REQUIRED WORK: Across the entries below, how many lines have the string "subsection" in them? Reply with only the number.

Dataset entries:
******************************
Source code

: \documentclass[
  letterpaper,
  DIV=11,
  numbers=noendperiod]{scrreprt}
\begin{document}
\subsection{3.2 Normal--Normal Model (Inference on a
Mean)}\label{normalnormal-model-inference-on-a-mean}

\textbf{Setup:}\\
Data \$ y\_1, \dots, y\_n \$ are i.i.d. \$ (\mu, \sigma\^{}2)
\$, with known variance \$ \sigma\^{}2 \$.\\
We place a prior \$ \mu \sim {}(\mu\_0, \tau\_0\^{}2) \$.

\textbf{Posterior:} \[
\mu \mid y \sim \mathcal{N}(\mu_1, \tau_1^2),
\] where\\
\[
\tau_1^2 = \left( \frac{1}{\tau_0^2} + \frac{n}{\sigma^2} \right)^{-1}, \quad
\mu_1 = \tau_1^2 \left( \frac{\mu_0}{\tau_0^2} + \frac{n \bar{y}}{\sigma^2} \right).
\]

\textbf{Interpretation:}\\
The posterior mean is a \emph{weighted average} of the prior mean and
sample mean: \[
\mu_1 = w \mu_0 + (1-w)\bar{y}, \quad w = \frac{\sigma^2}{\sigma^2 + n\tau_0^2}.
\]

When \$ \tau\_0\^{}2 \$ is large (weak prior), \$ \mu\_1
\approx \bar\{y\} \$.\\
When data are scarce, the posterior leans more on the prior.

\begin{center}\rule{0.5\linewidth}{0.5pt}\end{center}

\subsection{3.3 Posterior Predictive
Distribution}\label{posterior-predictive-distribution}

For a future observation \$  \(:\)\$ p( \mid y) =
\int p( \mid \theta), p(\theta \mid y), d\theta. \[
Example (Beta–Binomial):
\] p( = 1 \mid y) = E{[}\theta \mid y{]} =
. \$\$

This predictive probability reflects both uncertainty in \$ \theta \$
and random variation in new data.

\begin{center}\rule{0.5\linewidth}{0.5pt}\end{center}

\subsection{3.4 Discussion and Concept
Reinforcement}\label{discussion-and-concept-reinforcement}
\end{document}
******************************
SOLUTION FOR THIS TASK: 3